Insurance for Implants? It’s Still Merely a Dream!

August 1, 2004
by Blake Nicolucci, BSc., DDS

In the spring of 1984, I was actively negotiating with insurance companies to have dental implants considered a covered treatment under their plans, and to this day it is still not a reality for the general population. This is not an acceptable situation.

Initially, the major excuse used by the insurance companies (to counter the request) was that the governing bodies for dentistry didn’t recognize implants as an approved modality of treatment. Thus, the insurance companies had no obligation to even consider implant therapy as a covered benefit, since it wasn’t even considered a legitimate prosthetic option. This was reinforced by the fact that there were no implant codes in the fee guide, and at that time–in Canada–there were no plans to even consider implants being placed in the guide. Implants were being approved in the United States, but had only recently been approved in Canada. Branemark implants began sales to the public in 1983 (Branemark was the first–their clinical studies began in 1977). This approval has to be endorsed by Health Canada (the Canadian equivalent of the FDA).


It wasn’t very long after that implants became accepted as a viable alternative to fixed and removable prosthetics. This eliminated ‘one excuse’ being used by the insurance companies for not having dental implants as covered benefit. The other side of the coin being that if implants were to be considered as an option for treatment, then someone was going to have to foot the ‘very hefty bill’ that was going to be accompanying this treatment. The responsibility for having implants as a covered benefit then shifted from the insurance companies to the actual employers.

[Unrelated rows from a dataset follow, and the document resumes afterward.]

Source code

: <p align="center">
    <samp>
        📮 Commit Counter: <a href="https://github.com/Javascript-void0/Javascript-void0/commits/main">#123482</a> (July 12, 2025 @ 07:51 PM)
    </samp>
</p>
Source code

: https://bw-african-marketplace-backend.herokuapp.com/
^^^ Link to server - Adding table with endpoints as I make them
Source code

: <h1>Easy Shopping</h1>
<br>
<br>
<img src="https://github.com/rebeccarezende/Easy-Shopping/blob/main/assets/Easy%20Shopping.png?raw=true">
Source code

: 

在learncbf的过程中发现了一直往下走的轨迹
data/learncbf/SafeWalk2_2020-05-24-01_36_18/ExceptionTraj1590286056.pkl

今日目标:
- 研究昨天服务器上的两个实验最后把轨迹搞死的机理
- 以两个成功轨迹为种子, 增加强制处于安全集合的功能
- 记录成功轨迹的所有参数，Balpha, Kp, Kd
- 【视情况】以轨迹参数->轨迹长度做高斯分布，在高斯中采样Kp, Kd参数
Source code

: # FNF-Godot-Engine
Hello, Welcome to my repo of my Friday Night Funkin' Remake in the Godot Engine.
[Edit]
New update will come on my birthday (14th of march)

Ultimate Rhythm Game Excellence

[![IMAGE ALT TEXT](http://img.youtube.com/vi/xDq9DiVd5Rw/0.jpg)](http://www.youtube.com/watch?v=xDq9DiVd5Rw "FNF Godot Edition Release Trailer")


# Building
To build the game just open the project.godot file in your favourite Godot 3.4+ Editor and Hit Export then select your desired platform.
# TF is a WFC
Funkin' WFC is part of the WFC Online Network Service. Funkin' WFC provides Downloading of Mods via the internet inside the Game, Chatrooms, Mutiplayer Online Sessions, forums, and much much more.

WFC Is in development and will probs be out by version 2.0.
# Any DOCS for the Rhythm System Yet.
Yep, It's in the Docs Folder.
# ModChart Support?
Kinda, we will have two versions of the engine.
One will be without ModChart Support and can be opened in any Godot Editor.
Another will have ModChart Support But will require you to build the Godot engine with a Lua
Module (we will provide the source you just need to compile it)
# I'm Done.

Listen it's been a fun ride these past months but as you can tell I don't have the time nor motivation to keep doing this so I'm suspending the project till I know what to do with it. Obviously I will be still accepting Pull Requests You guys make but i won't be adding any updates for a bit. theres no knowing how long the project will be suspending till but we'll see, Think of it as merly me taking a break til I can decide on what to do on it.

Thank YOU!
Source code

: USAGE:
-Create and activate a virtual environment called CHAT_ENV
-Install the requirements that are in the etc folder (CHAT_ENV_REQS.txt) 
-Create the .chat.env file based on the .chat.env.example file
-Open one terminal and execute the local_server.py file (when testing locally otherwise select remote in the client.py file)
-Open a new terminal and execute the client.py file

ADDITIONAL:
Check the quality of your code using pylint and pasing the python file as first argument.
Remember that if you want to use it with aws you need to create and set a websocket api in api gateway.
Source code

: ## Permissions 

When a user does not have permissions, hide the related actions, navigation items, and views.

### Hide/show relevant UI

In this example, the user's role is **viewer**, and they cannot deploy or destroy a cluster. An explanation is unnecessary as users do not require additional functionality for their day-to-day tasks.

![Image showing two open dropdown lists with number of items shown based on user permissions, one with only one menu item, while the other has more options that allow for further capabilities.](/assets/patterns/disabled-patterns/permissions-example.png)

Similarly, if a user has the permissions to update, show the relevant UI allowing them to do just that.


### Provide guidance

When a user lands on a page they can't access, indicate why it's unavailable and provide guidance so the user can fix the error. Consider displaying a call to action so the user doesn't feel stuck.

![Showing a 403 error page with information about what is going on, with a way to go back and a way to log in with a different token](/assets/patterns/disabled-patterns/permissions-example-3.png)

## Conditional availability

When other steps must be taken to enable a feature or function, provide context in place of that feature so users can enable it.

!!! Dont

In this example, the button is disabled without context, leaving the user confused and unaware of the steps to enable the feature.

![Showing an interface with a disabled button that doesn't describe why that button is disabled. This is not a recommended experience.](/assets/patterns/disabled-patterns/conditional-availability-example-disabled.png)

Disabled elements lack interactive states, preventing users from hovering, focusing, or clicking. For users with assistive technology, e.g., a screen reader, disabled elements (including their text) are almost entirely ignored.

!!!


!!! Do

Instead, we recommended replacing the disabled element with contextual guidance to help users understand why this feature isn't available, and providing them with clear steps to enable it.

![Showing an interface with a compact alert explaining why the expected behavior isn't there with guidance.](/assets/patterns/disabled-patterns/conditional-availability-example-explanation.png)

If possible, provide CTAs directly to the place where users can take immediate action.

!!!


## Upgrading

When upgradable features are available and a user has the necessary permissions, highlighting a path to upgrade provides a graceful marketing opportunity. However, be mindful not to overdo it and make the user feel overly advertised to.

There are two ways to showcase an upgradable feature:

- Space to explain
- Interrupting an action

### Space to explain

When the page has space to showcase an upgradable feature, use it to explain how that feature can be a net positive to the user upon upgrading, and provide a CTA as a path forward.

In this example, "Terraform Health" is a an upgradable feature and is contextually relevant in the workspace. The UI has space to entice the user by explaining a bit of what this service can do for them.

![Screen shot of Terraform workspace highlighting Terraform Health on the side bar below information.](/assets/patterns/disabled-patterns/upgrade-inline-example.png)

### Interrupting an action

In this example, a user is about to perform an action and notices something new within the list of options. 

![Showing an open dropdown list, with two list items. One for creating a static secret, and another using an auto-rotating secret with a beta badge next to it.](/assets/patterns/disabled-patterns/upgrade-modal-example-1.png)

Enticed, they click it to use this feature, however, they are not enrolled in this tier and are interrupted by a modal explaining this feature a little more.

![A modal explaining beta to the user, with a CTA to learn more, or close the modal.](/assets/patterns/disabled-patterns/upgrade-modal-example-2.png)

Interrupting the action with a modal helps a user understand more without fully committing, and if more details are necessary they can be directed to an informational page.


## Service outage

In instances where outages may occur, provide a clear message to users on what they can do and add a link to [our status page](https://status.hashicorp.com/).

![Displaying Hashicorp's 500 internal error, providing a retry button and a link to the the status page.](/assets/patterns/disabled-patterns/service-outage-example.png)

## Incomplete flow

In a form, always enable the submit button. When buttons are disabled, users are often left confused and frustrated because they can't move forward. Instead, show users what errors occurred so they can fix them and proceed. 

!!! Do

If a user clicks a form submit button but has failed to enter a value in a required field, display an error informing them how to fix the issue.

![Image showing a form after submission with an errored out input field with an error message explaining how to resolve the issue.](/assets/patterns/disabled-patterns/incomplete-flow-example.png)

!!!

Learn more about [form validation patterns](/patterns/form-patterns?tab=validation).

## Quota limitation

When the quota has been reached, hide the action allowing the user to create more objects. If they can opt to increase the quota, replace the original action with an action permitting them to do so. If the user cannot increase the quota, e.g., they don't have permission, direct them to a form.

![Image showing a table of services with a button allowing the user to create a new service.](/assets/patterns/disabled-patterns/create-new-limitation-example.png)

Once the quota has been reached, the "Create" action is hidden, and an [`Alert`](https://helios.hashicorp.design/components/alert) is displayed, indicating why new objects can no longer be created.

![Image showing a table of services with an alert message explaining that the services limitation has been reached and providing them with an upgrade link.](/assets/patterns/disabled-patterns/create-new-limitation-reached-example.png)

Well, it doesn’t take a brain surgeon to figure out that since regular dental insurance was considered a ‘loss leader’ by most insurance companies when implants weren’t available as an option, there would be a large premium increase to offset the ‘implant rider’ offered by any of the insurance companies that did consider the implant option. Under normal circumstances, the insurance companies were willing to lose a little on the dental side of things for the opportunity of acquiring all of the other insurances for the company (including life, disability, etc.). And you guessed it–nearly all employers rejected the implant rider because of the cost. When you compare the costs involved in the different prosthetic options available when implants are used, you can see how the insurance companies want this benefit to remain on the back burner for at least the immediate foreseeable future.

The option of implants should be made available to the general population, even if it was on a progressive coverage type of insurance. Perhaps the amount allowed for traditional treatment by the insurance company could be applied to the cost of implant treatment. For example, if the fee for a removable partial denture was $1,200.00, then perhaps this amount could be applied to ‘offset the costs’ of the more desirable implant therapy for our patients. This could be construed as compromise, but at least the patient would have a choice. I cannot think of any good reason to deny this approach to our patients. Perhaps insurance companies are concerned about how many individuals who are not candidates for fixed prosthetics would now become candidates. They would be able to discard their dentures, and enjoy the benefits of fixed and stable prosthetics once again.

Here we are after 20 years of at least a moderate amount of effort, still wondering when implants will become a benefit. ‘Patience is a virtue’ and we will just have to remain good salesmen (and women) and continue to explain the virtues of implant therapy over the alternatives. And when they ask if implants are ‘guaranteed’, remember that the only things that are guaranteed in life are DEATH, and TAXES!